(Saved data entries)
........

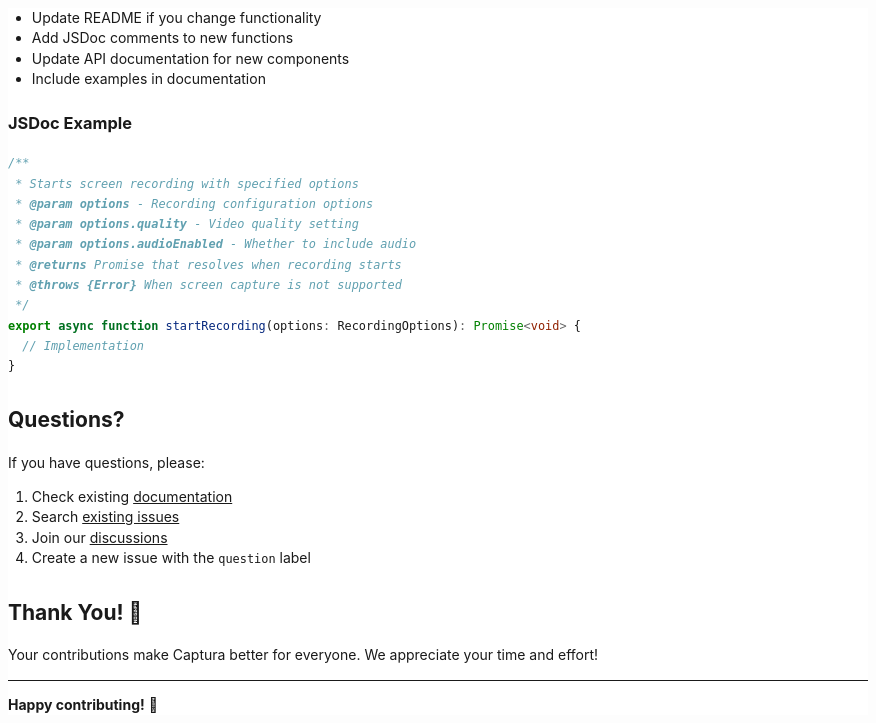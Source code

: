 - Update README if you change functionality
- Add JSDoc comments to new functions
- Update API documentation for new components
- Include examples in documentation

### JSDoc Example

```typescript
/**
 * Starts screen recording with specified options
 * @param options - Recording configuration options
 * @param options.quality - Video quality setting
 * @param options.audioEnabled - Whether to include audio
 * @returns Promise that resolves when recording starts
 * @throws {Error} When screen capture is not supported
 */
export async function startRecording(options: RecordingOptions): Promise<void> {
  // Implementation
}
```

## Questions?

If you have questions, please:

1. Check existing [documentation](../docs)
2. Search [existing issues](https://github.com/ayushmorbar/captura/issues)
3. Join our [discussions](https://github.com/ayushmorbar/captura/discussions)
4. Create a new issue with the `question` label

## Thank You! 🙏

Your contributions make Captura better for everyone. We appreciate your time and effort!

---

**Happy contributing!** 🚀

........

» **What you are asked to do**
The answer should consist of the lines from the one with "4. Create a" through the last line of the entries, duplicated exactly and nothing more.

» **Response below**
4. Create a new issue with the `question` label

## Thank You! 🙏

Your contributions make Captura better for everyone. We appreciate your time and effort!

---

**Happy contributing!** 🚀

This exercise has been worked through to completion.